MATERIAL SUPPLIED START

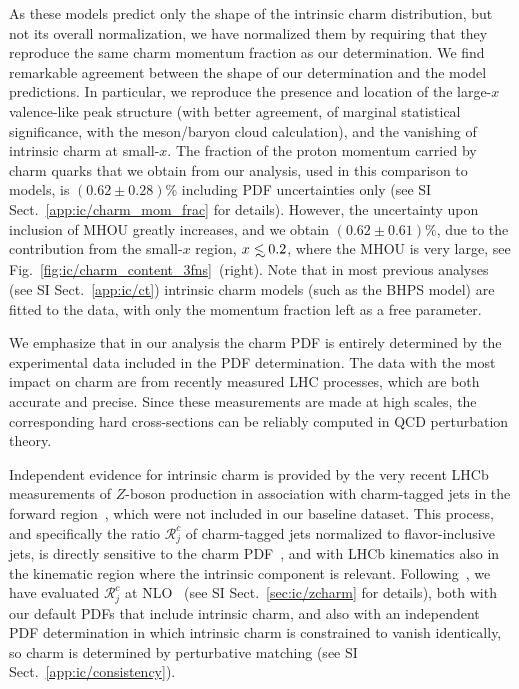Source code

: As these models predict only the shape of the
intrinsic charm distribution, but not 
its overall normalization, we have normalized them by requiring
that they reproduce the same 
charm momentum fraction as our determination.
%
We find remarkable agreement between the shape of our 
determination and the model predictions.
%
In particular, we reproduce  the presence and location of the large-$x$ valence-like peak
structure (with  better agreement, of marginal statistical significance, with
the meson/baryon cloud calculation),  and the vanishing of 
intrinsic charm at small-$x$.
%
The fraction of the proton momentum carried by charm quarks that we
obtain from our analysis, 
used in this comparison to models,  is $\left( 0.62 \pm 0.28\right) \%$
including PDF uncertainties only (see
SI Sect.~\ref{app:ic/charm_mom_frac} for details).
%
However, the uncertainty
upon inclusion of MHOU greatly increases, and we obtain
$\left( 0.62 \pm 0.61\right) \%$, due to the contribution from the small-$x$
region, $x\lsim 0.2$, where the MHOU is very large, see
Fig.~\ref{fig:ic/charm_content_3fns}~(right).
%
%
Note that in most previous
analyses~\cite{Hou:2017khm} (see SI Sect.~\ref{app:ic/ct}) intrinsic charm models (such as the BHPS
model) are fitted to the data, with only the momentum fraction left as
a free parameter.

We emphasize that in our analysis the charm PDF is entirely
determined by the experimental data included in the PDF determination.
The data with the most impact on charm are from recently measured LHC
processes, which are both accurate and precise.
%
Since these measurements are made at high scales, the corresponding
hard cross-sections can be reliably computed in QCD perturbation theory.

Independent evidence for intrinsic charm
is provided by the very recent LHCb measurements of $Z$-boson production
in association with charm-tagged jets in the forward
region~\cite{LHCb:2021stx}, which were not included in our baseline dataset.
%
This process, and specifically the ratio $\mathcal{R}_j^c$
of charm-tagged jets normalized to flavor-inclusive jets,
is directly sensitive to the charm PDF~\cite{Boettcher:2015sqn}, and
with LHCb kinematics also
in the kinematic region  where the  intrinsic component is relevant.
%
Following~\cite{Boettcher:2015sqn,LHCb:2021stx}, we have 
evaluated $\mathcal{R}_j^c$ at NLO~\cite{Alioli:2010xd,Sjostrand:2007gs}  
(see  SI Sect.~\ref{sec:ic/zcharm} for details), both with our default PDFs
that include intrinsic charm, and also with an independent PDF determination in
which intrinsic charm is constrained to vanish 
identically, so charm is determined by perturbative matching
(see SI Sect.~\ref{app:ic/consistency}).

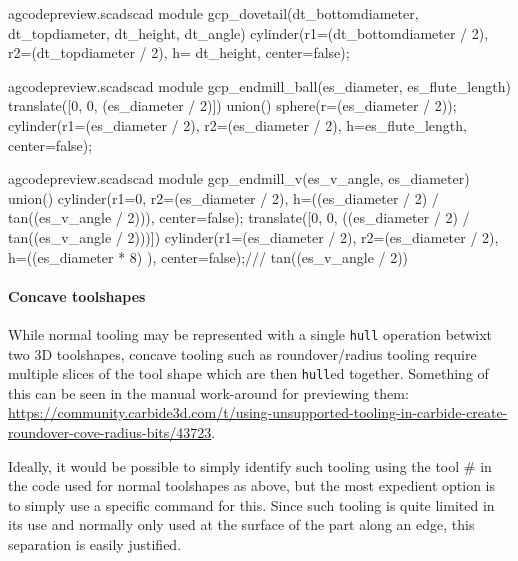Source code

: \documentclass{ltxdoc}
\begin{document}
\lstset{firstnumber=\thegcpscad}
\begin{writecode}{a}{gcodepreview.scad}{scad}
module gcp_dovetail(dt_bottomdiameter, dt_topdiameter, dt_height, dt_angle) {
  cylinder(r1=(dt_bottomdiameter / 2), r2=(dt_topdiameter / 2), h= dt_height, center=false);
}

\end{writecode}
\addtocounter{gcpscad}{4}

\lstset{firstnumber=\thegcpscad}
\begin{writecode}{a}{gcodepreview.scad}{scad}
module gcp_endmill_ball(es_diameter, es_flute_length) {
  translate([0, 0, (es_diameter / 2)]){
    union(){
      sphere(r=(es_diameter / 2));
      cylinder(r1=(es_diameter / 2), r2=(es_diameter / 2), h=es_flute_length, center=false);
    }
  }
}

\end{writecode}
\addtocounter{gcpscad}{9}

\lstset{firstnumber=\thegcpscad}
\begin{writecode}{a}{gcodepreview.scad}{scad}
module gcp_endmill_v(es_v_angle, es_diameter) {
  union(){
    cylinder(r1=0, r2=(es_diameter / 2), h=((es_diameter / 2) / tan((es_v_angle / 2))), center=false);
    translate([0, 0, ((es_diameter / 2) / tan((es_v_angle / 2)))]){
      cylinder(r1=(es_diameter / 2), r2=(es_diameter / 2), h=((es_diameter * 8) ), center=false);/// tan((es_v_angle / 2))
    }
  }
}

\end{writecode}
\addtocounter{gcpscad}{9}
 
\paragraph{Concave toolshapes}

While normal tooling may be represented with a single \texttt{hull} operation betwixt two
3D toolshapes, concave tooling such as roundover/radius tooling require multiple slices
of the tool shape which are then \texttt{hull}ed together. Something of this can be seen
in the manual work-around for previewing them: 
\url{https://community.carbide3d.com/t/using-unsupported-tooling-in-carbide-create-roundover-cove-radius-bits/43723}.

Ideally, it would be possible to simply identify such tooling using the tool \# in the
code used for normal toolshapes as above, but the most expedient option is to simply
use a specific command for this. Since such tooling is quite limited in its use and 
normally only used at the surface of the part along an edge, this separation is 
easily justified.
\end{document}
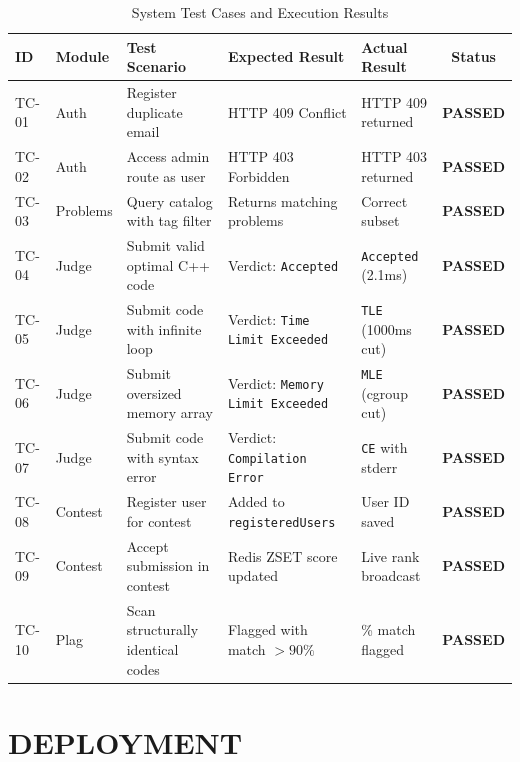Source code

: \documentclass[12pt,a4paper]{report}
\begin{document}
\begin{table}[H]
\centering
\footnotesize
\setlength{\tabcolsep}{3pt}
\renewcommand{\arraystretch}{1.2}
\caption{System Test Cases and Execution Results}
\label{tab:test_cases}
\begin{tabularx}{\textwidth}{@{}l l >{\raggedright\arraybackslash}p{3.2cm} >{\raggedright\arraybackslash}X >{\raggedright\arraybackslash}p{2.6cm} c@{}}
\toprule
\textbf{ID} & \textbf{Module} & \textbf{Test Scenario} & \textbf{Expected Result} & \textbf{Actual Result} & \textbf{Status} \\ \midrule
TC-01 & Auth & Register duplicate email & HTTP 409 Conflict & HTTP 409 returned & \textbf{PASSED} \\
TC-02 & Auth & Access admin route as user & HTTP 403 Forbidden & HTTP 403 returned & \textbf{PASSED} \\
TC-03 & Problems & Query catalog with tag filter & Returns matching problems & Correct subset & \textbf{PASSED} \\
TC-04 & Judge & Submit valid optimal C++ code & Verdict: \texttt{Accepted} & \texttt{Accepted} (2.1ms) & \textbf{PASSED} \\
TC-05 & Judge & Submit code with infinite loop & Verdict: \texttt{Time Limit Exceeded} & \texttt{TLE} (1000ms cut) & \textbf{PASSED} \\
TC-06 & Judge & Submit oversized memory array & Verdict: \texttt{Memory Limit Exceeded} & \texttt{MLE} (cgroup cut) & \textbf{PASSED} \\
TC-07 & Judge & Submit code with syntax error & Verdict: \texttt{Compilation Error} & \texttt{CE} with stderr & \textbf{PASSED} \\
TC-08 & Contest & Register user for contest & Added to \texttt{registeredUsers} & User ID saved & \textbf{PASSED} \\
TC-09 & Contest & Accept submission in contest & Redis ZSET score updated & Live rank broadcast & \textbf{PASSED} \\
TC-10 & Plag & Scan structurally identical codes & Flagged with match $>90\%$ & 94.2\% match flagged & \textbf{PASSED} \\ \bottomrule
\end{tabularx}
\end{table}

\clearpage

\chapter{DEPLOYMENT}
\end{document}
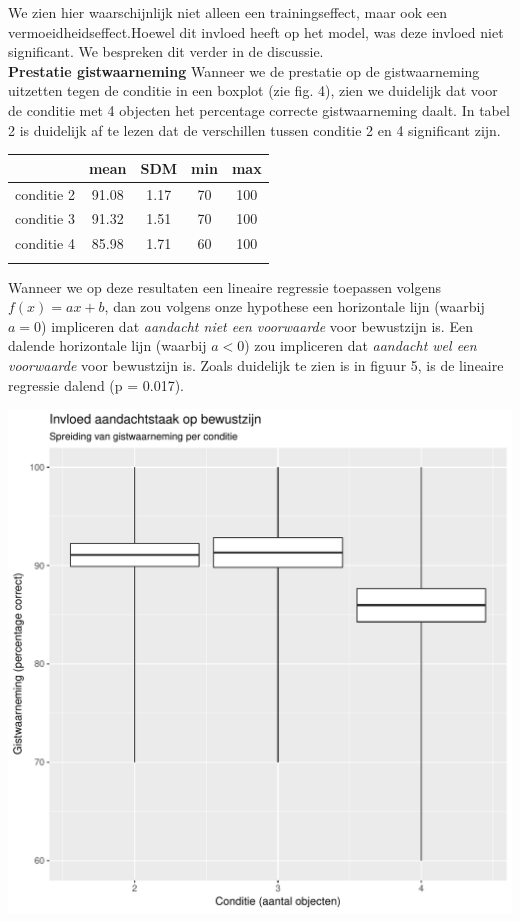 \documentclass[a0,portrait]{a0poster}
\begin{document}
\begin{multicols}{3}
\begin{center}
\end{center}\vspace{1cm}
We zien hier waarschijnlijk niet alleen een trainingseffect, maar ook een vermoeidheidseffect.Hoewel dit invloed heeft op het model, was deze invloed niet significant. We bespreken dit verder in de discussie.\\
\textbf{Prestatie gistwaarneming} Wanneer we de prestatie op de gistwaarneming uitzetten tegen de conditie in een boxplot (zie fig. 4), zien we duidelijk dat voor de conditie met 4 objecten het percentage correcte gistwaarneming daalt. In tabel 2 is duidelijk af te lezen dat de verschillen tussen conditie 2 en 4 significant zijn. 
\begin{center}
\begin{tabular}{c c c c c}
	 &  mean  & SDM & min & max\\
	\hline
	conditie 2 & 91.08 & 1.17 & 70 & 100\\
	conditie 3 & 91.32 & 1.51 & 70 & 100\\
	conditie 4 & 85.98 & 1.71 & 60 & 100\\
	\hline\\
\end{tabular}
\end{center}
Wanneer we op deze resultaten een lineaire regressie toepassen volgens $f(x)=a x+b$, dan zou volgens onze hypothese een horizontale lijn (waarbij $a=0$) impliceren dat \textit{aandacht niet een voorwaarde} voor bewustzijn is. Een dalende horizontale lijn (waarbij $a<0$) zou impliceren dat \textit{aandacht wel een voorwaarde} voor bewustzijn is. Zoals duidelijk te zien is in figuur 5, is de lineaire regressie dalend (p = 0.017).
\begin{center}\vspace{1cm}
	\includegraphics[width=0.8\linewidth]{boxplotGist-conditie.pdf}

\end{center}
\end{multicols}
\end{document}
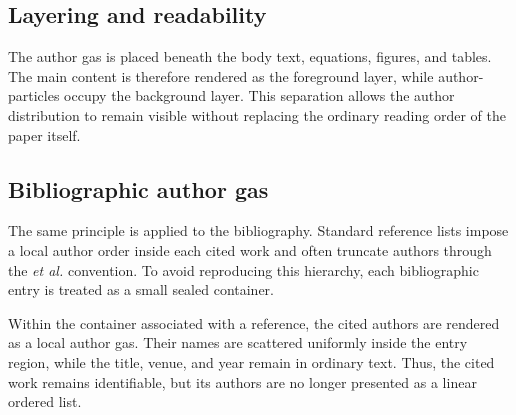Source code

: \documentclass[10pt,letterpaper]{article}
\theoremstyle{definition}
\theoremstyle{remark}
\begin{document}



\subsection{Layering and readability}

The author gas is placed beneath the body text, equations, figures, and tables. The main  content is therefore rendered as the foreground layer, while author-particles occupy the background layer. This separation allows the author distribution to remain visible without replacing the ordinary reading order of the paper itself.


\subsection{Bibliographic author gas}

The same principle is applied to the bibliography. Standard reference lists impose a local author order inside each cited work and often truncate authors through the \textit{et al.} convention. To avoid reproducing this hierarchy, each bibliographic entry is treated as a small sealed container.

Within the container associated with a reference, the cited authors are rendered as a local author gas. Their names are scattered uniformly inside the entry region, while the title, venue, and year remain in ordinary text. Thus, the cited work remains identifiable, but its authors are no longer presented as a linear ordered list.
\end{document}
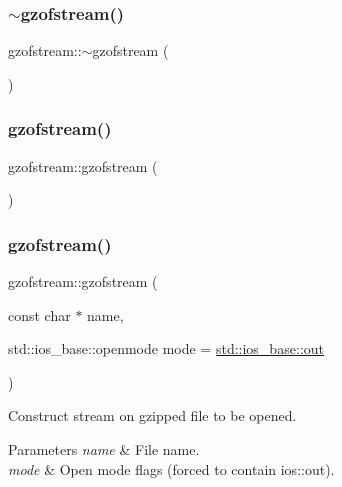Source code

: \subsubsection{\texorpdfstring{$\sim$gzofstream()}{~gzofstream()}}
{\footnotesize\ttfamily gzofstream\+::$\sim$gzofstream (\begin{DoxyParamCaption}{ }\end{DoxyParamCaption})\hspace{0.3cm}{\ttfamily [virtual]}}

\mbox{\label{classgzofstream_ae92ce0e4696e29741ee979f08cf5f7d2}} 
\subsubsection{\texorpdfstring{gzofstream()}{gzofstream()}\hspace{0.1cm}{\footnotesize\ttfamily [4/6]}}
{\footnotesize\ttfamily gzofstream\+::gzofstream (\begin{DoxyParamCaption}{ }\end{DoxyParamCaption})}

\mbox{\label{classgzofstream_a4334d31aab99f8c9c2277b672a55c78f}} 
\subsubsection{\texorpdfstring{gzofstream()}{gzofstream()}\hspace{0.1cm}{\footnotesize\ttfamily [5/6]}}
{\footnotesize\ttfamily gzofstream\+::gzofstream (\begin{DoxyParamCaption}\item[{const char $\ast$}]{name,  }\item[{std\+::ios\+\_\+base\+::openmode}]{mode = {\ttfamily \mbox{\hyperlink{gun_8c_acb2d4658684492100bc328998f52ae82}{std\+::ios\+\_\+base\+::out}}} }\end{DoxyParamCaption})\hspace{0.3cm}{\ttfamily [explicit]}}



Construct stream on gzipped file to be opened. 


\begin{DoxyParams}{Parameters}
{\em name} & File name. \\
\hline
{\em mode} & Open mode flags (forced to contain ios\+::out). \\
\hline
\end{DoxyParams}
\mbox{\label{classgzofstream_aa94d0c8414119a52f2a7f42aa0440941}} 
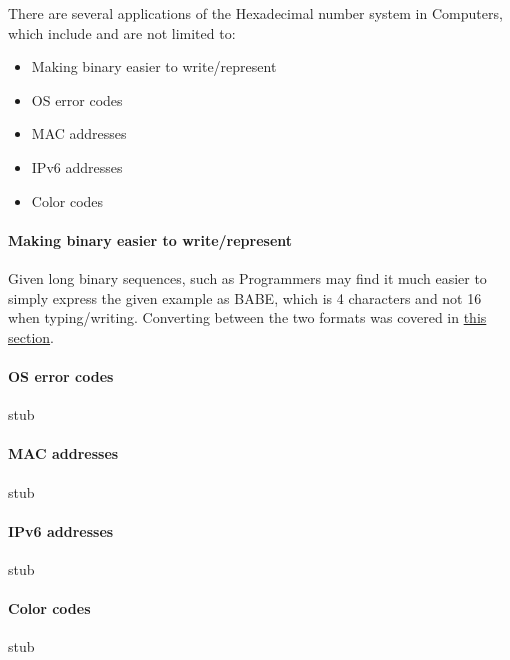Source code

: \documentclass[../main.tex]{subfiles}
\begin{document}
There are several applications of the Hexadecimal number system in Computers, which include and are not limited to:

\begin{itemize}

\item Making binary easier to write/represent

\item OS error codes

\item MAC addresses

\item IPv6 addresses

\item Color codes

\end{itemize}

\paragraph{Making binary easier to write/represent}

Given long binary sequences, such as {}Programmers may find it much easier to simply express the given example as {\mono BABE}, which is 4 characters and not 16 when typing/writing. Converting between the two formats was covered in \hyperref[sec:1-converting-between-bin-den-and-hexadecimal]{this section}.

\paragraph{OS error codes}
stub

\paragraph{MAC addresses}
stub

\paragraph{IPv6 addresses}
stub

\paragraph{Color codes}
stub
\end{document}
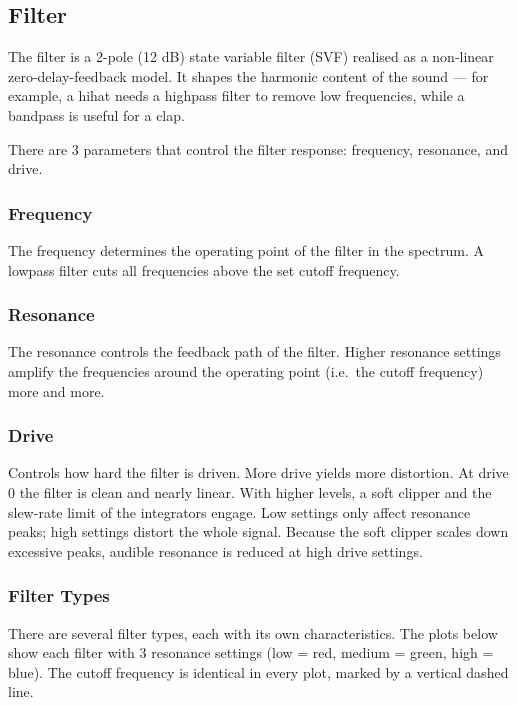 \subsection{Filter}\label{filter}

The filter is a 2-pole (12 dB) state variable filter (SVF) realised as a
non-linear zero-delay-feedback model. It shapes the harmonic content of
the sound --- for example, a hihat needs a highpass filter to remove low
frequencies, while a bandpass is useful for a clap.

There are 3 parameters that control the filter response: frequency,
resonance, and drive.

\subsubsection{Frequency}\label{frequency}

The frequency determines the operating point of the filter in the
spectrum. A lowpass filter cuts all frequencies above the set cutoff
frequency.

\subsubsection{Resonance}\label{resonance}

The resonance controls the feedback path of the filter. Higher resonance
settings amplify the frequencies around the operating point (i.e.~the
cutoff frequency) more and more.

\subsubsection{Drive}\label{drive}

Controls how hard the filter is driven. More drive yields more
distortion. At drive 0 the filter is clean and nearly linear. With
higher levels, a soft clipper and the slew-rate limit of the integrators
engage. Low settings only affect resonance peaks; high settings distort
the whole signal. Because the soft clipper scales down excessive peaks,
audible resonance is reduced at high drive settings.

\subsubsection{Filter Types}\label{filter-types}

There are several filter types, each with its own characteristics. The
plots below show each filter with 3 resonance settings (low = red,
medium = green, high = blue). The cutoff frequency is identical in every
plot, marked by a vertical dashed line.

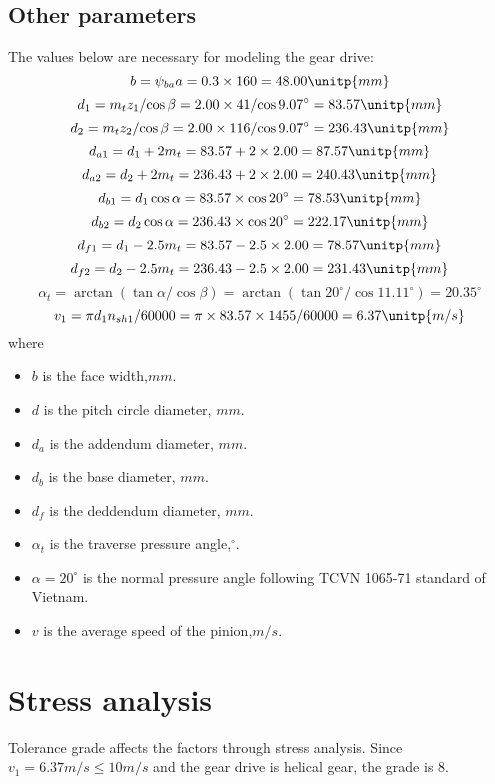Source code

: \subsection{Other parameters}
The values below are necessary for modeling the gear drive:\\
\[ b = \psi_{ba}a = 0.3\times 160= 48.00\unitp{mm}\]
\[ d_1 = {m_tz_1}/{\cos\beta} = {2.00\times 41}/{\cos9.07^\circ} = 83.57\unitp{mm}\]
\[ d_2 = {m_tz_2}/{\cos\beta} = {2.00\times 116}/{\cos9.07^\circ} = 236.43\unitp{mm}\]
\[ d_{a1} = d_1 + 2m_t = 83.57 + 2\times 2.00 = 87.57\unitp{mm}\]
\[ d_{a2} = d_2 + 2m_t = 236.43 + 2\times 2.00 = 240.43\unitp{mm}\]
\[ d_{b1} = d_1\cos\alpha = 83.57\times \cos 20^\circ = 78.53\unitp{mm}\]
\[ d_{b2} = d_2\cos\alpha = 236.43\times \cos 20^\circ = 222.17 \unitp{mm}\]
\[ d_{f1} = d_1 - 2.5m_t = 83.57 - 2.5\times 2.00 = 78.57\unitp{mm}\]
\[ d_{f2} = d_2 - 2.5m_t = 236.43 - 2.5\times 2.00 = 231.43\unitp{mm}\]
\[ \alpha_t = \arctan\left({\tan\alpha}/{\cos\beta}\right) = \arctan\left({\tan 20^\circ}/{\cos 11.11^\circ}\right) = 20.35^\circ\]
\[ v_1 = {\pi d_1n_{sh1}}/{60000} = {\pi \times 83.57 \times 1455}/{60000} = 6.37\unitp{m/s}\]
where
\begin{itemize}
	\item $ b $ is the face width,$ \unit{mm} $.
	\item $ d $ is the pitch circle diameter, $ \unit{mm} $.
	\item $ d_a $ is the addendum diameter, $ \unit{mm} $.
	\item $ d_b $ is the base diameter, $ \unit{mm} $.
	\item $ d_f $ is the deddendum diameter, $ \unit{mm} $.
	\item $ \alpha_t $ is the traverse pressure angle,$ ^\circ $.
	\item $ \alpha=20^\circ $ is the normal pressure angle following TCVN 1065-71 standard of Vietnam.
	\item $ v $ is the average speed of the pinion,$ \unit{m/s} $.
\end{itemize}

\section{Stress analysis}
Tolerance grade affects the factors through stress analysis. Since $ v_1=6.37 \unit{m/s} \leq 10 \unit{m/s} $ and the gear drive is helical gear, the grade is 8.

MATERIAL SUPPLIED END

Each line of the records that contains the string "cited" must be copied.

The same principle is applied to the bibliography. Standard reference lists impose a local author order inside each cited work and often truncate authors through the \textit{et al.} convention. To avoid reproducing this hierarchy, each bibliographic entry is treated as a small sealed container.
Within the container associated with a reference, the cited authors are rendered as a local author gas. Their names are scattered uniformly inside the entry region, while the title, venue, and year remain in ordinary text. Thus, the cited work remains identifiable, but its authors are no longer presented as a linear ordered list.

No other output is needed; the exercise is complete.